Work order:
Take the listing below and print exactly the lines starting at the line containing "2. **Set Up" and ending at the line containing "4. **Iterative Development**: Implement, test, and", both ends included, and no others.

Input:
◆ ◆ ◆ ◆
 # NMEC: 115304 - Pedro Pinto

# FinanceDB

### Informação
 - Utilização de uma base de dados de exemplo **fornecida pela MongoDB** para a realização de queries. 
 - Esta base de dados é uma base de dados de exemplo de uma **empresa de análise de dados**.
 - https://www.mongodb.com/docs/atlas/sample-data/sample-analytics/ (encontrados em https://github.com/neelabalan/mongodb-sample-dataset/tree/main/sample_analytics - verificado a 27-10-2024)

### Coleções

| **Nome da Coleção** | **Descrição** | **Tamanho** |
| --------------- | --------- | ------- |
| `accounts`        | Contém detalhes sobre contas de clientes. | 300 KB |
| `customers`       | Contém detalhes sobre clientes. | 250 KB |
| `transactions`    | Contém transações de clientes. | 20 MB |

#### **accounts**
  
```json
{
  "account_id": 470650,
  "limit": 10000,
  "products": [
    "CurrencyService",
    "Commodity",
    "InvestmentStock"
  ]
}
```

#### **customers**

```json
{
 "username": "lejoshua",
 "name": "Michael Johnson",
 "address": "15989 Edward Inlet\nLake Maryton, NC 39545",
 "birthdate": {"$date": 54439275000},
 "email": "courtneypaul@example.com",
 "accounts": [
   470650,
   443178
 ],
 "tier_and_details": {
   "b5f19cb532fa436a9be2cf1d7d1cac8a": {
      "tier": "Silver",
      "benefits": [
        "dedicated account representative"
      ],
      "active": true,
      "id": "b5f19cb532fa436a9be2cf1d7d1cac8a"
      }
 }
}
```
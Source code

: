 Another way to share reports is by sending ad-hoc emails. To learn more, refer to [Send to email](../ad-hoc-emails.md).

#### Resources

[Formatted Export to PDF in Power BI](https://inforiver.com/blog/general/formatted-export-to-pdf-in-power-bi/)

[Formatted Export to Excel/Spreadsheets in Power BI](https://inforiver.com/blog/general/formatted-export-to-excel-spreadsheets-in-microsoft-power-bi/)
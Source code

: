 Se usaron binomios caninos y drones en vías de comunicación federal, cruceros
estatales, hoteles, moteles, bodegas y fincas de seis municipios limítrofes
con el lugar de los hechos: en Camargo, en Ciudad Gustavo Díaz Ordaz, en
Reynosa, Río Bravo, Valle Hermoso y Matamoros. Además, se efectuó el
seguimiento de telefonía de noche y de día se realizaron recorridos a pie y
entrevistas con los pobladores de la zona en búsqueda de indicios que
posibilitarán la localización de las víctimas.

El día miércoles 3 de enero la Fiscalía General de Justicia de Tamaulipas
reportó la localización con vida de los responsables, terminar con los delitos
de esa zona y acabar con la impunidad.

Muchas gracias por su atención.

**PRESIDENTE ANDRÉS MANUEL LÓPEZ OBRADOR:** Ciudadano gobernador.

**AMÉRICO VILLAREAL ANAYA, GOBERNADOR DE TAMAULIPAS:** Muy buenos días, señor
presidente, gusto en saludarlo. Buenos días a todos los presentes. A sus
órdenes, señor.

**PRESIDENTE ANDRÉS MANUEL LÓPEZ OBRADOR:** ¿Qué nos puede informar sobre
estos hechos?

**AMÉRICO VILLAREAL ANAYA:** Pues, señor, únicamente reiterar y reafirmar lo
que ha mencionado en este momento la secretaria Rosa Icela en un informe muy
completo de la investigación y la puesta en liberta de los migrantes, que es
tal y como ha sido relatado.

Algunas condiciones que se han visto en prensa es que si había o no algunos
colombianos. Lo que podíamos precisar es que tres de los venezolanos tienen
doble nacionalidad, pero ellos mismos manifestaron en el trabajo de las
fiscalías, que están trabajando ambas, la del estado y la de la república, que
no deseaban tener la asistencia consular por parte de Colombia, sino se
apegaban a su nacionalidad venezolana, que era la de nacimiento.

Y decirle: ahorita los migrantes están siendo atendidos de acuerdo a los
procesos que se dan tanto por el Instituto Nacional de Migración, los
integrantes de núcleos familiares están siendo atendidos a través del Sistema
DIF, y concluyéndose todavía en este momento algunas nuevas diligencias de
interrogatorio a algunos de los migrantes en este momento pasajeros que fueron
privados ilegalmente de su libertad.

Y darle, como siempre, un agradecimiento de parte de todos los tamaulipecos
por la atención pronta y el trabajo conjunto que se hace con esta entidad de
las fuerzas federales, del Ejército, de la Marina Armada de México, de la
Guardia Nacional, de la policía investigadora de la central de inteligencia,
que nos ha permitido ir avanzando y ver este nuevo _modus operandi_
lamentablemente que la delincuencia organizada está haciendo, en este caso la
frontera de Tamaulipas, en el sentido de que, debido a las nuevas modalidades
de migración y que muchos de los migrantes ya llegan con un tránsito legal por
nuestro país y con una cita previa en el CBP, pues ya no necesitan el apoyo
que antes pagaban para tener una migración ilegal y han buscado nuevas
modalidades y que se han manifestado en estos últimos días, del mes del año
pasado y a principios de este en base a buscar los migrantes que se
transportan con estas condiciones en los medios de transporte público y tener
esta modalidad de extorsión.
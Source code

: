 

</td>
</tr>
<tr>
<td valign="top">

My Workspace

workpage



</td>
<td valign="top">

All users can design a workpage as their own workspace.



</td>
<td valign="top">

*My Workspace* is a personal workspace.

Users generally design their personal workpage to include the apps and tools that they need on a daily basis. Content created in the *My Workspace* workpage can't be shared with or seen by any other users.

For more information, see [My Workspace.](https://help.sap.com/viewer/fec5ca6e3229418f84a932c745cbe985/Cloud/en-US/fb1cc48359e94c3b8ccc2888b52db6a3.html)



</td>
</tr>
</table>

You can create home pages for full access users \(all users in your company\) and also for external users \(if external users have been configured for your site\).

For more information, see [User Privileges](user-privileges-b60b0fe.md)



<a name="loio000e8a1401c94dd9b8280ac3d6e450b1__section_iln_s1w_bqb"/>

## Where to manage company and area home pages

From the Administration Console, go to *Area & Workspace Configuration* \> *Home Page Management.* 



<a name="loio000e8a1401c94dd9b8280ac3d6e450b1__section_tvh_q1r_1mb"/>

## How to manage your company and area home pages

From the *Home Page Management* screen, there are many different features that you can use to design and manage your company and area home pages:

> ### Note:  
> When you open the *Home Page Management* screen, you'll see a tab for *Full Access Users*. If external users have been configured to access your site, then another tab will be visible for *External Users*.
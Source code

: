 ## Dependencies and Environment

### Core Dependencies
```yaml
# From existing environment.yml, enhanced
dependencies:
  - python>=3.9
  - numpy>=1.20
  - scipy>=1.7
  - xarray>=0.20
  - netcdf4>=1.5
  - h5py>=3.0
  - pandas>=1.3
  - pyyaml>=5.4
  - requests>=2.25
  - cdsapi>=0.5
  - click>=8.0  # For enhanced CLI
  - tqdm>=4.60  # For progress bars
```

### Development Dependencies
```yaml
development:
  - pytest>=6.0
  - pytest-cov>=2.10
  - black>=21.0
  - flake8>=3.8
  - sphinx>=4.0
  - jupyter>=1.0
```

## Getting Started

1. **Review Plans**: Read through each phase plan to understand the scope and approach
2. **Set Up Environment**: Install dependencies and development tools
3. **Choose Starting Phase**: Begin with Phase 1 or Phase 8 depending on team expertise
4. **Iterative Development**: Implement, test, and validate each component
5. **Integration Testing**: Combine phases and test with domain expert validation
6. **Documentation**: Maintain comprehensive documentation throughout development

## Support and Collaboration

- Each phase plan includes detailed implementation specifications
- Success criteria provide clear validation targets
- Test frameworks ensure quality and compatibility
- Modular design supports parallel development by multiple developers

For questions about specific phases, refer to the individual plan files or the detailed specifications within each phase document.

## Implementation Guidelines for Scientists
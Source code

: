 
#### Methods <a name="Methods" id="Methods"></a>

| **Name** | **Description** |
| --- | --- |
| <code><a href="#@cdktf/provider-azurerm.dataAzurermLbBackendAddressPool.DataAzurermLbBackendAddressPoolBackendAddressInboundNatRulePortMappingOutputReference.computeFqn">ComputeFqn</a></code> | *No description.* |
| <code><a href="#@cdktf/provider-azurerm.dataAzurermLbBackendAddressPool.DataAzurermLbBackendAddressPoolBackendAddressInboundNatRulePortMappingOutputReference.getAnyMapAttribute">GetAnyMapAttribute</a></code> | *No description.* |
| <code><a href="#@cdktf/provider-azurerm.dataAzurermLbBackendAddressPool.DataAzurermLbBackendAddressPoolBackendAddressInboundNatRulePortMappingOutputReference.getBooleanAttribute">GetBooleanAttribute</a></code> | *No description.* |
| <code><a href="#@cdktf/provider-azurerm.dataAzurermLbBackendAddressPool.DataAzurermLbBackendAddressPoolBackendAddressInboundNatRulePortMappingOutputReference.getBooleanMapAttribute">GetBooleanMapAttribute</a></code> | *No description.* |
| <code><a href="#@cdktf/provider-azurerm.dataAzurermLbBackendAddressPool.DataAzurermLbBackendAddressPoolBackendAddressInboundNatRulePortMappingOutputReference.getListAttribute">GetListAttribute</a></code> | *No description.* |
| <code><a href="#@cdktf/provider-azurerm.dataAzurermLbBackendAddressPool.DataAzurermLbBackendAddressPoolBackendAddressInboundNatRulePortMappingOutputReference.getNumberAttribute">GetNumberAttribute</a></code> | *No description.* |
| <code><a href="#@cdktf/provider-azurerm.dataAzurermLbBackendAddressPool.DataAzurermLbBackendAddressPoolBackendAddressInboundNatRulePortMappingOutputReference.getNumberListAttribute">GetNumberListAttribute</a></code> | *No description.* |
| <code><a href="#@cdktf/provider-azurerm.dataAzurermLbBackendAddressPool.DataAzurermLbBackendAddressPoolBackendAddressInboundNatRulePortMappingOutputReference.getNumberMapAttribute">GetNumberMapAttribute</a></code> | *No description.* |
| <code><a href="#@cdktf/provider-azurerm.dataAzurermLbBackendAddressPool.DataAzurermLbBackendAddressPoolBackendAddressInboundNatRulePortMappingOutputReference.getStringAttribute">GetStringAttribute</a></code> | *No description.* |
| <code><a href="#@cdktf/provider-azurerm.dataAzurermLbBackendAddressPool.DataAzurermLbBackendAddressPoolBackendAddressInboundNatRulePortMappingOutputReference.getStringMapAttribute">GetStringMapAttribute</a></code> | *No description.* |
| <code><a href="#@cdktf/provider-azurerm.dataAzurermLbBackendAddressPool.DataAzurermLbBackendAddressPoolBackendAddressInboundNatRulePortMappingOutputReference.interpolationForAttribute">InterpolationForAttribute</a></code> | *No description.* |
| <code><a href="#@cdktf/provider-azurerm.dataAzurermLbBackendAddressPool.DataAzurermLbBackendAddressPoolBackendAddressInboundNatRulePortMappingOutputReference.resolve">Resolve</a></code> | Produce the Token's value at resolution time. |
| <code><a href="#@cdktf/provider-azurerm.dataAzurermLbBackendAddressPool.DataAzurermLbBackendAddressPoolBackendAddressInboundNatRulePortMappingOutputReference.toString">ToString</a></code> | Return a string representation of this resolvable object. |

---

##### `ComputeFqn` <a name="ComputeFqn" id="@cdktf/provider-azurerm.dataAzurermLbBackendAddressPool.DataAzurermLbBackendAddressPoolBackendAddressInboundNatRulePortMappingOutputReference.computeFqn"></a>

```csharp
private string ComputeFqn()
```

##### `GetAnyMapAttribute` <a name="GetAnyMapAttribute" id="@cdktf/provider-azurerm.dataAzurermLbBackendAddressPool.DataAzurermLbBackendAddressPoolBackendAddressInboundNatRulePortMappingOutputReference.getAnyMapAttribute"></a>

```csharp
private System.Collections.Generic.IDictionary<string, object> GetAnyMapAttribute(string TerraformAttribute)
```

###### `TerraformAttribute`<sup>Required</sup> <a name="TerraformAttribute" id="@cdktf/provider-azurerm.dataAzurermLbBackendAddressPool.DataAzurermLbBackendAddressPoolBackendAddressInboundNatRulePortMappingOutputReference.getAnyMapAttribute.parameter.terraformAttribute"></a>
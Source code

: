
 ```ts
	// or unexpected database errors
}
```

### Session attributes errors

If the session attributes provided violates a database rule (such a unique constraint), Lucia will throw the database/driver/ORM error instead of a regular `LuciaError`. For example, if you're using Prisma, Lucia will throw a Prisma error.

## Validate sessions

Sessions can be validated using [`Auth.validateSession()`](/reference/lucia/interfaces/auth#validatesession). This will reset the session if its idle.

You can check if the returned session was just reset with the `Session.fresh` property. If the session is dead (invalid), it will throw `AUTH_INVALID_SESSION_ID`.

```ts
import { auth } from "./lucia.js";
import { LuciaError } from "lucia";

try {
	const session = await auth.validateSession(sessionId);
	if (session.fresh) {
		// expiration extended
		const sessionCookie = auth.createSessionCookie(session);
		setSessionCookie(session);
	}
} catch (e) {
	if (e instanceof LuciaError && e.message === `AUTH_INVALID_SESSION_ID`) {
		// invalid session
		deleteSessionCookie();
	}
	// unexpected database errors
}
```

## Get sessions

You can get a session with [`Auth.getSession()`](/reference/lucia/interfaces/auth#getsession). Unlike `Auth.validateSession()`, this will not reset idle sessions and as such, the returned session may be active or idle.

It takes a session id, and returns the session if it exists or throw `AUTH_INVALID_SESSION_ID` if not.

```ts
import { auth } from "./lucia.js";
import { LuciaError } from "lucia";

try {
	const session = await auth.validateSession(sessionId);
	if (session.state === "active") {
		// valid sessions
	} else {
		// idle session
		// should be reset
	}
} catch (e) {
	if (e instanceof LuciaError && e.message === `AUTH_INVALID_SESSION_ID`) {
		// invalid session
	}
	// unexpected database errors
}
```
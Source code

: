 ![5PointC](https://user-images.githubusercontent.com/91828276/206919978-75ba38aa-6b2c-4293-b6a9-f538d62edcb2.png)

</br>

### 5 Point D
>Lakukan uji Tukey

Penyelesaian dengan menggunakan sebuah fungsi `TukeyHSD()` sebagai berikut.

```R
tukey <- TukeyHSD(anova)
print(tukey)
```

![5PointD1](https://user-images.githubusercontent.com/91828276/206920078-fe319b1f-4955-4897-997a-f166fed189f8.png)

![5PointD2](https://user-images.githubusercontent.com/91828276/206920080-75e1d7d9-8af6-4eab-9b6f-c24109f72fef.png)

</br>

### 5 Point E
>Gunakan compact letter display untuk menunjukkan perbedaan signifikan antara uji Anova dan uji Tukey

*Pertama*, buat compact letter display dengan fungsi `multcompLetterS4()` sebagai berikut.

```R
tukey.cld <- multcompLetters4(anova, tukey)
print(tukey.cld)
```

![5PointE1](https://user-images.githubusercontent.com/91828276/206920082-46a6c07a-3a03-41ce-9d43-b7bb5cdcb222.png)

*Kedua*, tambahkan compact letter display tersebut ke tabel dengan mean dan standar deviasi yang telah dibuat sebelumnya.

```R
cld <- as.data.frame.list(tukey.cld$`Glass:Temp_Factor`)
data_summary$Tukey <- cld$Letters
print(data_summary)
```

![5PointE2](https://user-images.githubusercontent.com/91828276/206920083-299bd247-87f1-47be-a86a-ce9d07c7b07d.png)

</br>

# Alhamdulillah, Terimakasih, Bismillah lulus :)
◆ ◆ ◆ ◆
Expected answer:
2. **Set Up Environment**: Install dependencies and development tools
3. **Choose Starting Phase**: Begin with Phase 1 or Phase 8 depending on team expertise
4. **Iterative Development**: Implement, test, and validate each component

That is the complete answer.